Free additional shares issued by a company to existing shareholders from its reserves, in a fixed ratio like 1:1 or 1:2, without changing the total investment value.
A bonus issue is when a company distributes additional shares to existing shareholders free of cost, in proportion to their existing holdings. For example, a 1:2 bonus means one new share for every two shares held — a shareholder with 200 shares receives 100 additional shares, bringing the total to 300.
The company funds bonus shares by capitalising its free reserves (retained earnings, share premium). No new capital enters the company — it is an accounting adjustment. The share price adjusts proportionally on the ex-bonus date. If a stock trades at Rs 900 before a 1:1 bonus, it opens at approximately Rs 450 on the ex-date, as the same company value is now divided among twice the number of shares.

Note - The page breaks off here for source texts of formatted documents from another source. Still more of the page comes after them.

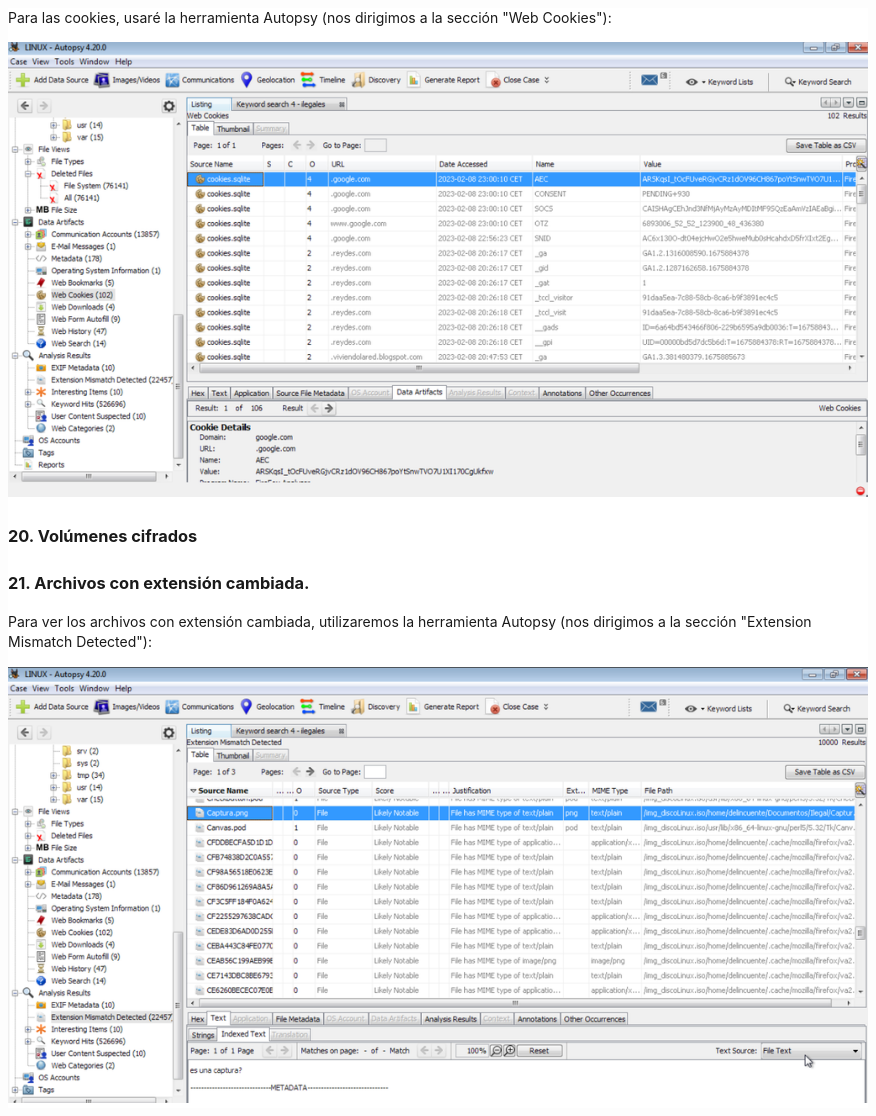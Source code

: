 Para las cookies, usaré la herramienta Autopsy (nos dirigimos a la sección "Web Cookies"):

![Linux](capturas/linux/19-4.png)

### 20. Volúmenes cifrados

### 21. Archivos con extensión cambiada.

Para ver los archivos con extensión cambiada, utilizaremos la herramienta Autopsy (nos dirigimos a la sección "Extension Mismatch Detected"):

![Linux](capturas/linux/21.png)
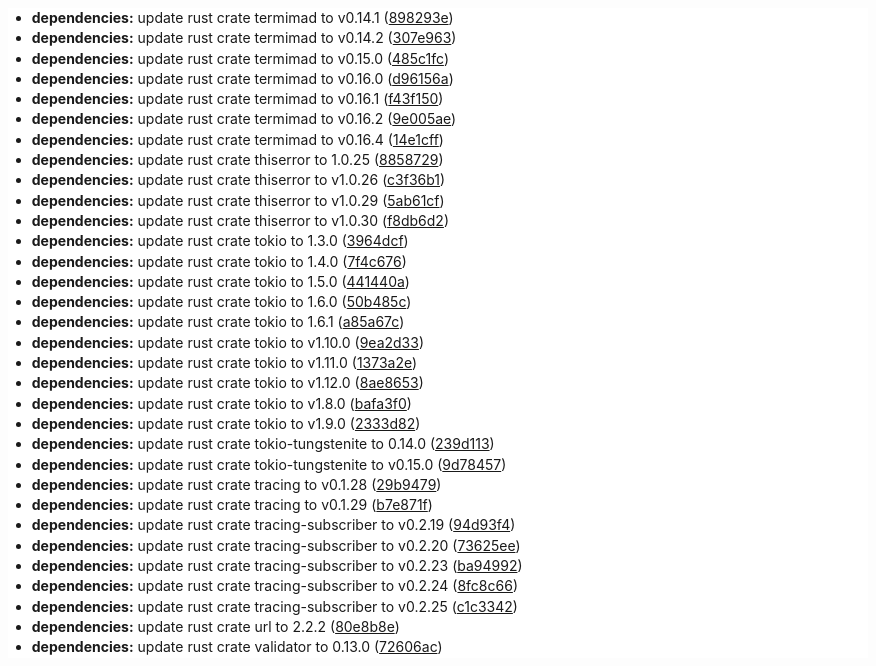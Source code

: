 * **dependencies:** update rust crate termimad to v0.14.1 ([898293e](https://github.com/stencila/thema/commit/898293e8fe0b7de273864cbe016736635eb51dd8))
* **dependencies:** update rust crate termimad to v0.14.2 ([307e963](https://github.com/stencila/thema/commit/307e963783cd1347602e886f6b290f4ff77ec6d7))
* **dependencies:** update rust crate termimad to v0.15.0 ([485c1fc](https://github.com/stencila/thema/commit/485c1fc174627498f93841f947679745499f1ce3))
* **dependencies:** update rust crate termimad to v0.16.0 ([d96156a](https://github.com/stencila/thema/commit/d96156ade09bb0744b253f53ae6ad7db583731c7))
* **dependencies:** update rust crate termimad to v0.16.1 ([f43f150](https://github.com/stencila/thema/commit/f43f150fc356601604b5cc08001a59ccb2961842))
* **dependencies:** update rust crate termimad to v0.16.2 ([9e005ae](https://github.com/stencila/thema/commit/9e005aef88e0c845f8da5b05526b13a69f28a744))
* **dependencies:** update rust crate termimad to v0.16.4 ([14e1cff](https://github.com/stencila/thema/commit/14e1cffefef18993940aa7863c5212ce8ba1d03b))
* **dependencies:** update rust crate thiserror to 1.0.25 ([8858729](https://github.com/stencila/thema/commit/88587293b831c2d177638e45faccea23966cb116))
* **dependencies:** update rust crate thiserror to v1.0.26 ([c3f36b1](https://github.com/stencila/thema/commit/c3f36b1ecb0576a290c4a8edd7d618ced1f94c06))
* **dependencies:** update rust crate thiserror to v1.0.29 ([5ab61cf](https://github.com/stencila/thema/commit/5ab61cf926e617bca875425ac9c7318dbb760e97))
* **dependencies:** update rust crate thiserror to v1.0.30 ([f8db6d2](https://github.com/stencila/thema/commit/f8db6d23fd9f07cde2a54f6643fdf66997663cc9))
* **dependencies:** update rust crate tokio to 1.3.0 ([3964dcf](https://github.com/stencila/thema/commit/3964dcf5980097c754c42fa5b987b14e6e1dedae))
* **dependencies:** update rust crate tokio to 1.4.0 ([7f4c676](https://github.com/stencila/thema/commit/7f4c676d7c18939b1576618fe23f8b934e8bd9cf))
* **dependencies:** update rust crate tokio to 1.5.0 ([441440a](https://github.com/stencila/thema/commit/441440a0bc26ee2eaee7743157d75a8bc3441735))
* **dependencies:** update rust crate tokio to 1.6.0 ([50b485c](https://github.com/stencila/thema/commit/50b485c30b8e354e57fce97238ec78b1a911984f))
* **dependencies:** update rust crate tokio to 1.6.1 ([a85a67c](https://github.com/stencila/thema/commit/a85a67c07b6f1669628a0a633ff12cc73818b738))
* **dependencies:** update rust crate tokio to v1.10.0 ([9ea2d33](https://github.com/stencila/thema/commit/9ea2d33608f8c0dc76673c38faf5be2b1538b189))
* **dependencies:** update rust crate tokio to v1.11.0 ([1373a2e](https://github.com/stencila/thema/commit/1373a2e8b932ab3569f3a66c567f82b5b42c15e5))
* **dependencies:** update rust crate tokio to v1.12.0 ([8ae8653](https://github.com/stencila/thema/commit/8ae86530e50f81e36b93b9534bffa189f9a834f0))
* **dependencies:** update rust crate tokio to v1.8.0 ([bafa3f0](https://github.com/stencila/thema/commit/bafa3f0e6ff6f233398b6255705716a3c2001b34))
* **dependencies:** update rust crate tokio to v1.9.0 ([2333d82](https://github.com/stencila/thema/commit/2333d82d58f637889cd82469dd8e04051ffb07ca))
* **dependencies:** update rust crate tokio-tungstenite to 0.14.0 ([239d113](https://github.com/stencila/thema/commit/239d1139ef52cf76bd29e10ffa451f4bb7a3a984))
* **dependencies:** update rust crate tokio-tungstenite to v0.15.0 ([9d78457](https://github.com/stencila/thema/commit/9d784578948d27431a1a14c4d84c4b39b1aa3e55))
* **dependencies:** update rust crate tracing to v0.1.28 ([29b9479](https://github.com/stencila/thema/commit/29b947920b20cdb2d8c93ce04ee44f2c9b876b12))
* **dependencies:** update rust crate tracing to v0.1.29 ([b7e871f](https://github.com/stencila/thema/commit/b7e871fd65a42bb32b804ed61ed4d71aa558ea6f))
* **dependencies:** update rust crate tracing-subscriber to v0.2.19 ([94d93f4](https://github.com/stencila/thema/commit/94d93f4be9e011e095eb800b447edcbe6cbe818b))
* **dependencies:** update rust crate tracing-subscriber to v0.2.20 ([73625ee](https://github.com/stencila/thema/commit/73625eefce913dfbf0211973cf7e5c4c9b14d10c))
* **dependencies:** update rust crate tracing-subscriber to v0.2.23 ([ba94992](https://github.com/stencila/thema/commit/ba94992ba06493416782490e638444dd49d84f36))
* **dependencies:** update rust crate tracing-subscriber to v0.2.24 ([8fc8c66](https://github.com/stencila/thema/commit/8fc8c66d5d8e45c461c8a514d863dd9081a53546))
* **dependencies:** update rust crate tracing-subscriber to v0.2.25 ([c1c3342](https://github.com/stencila/thema/commit/c1c334215c2e0a1670ff973b0bc451c4acbcfffb))
* **dependencies:** update rust crate url to 2.2.2 ([80e8b8e](https://github.com/stencila/thema/commit/80e8b8ed850010c4a0dfb05a8941fe1ce8176977))
* **dependencies:** update rust crate validator to 0.13.0 ([72606ac](https://github.com/stencila/thema/commit/72606ac21a339be81e89a984fba2b723aafb83e7))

In India, bonus issues are common among profitable companies with large accumulated reserves. Prominent examples include Reliance Industries (1:1 bonus in 2017), Infosys (1:1 bonus in 2018), and TCS (1:1 bonus in 2018). Companies announce bonus issues to improve stock liquidity by reducing per-share price, reward long-term shareholders, and signal confidence in future earnings.
SEBI regulations require companies to issue bonus shares within 15 days of board approval. The record date determines eligibility — shareholders who hold the stock on the record date receive the bonus shares in their Demat Account. Bonus shares carry the same rights as existing shares, including Dividend entitlement and voting rights.

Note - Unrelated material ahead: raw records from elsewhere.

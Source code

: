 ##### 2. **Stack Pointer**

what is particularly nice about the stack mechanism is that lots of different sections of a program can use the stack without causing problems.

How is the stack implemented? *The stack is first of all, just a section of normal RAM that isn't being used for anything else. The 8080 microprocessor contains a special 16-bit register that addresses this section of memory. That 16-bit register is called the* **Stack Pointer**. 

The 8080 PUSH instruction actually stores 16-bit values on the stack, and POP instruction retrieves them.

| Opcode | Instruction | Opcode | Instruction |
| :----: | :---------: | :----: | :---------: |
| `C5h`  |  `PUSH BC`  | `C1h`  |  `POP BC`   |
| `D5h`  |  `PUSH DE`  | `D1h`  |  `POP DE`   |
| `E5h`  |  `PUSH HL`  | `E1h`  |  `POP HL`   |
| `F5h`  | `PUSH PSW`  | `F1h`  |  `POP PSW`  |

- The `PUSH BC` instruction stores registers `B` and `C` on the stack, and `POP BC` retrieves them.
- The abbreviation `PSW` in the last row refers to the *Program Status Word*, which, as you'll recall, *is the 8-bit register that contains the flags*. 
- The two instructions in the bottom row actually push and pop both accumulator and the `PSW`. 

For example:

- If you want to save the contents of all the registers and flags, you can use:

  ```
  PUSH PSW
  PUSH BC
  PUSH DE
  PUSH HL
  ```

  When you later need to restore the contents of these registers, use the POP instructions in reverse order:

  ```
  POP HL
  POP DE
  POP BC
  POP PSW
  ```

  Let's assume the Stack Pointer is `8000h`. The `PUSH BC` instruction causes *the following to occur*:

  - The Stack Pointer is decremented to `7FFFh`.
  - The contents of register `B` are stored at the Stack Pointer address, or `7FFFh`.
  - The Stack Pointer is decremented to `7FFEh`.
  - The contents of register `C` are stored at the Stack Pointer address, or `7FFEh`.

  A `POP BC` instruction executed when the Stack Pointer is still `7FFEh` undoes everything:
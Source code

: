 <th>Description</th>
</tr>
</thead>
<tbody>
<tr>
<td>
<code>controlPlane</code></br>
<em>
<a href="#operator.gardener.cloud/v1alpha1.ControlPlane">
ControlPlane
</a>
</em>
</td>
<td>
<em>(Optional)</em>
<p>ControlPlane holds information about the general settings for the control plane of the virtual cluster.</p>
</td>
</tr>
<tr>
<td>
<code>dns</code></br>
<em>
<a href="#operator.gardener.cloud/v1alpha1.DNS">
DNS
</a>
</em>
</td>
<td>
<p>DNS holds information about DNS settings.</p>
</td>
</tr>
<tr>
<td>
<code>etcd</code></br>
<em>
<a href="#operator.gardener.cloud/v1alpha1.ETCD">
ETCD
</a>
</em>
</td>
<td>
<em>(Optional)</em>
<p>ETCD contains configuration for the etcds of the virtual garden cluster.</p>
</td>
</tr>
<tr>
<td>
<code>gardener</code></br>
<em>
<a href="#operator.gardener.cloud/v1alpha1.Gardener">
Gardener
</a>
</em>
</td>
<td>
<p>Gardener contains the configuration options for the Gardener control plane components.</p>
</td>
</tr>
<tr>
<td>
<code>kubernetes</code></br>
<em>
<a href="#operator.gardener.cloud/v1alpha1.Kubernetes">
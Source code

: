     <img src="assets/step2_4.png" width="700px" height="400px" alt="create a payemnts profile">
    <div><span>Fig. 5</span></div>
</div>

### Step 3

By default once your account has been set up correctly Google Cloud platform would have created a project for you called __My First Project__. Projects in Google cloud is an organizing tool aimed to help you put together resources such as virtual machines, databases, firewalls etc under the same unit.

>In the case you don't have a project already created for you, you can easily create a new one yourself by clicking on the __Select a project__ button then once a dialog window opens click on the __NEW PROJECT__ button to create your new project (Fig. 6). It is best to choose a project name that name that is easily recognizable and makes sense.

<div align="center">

From a tax perspective, bonus shares are not taxable at the time of receipt. However, when sold, the cost of acquisition for bonus shares is zero (for shares issued after 31 January 2018), and the holding period starts from the date of allotment. So if bonus shares are sold within 12 months, the entire sale proceeds above zero cost are subject to Short-Term Capital Gains Tax at 20%. For long-term holdings (above 12 months), gains above Rs 1.25 lakh are taxed at 12.5%.
India Context
SEBI requires bonus issuance within 15 days of board approval. Cost of acquisition is zero for bonus shares issued after 31 Jan 2018. Must be approved in AGM if reserves are being capitalised.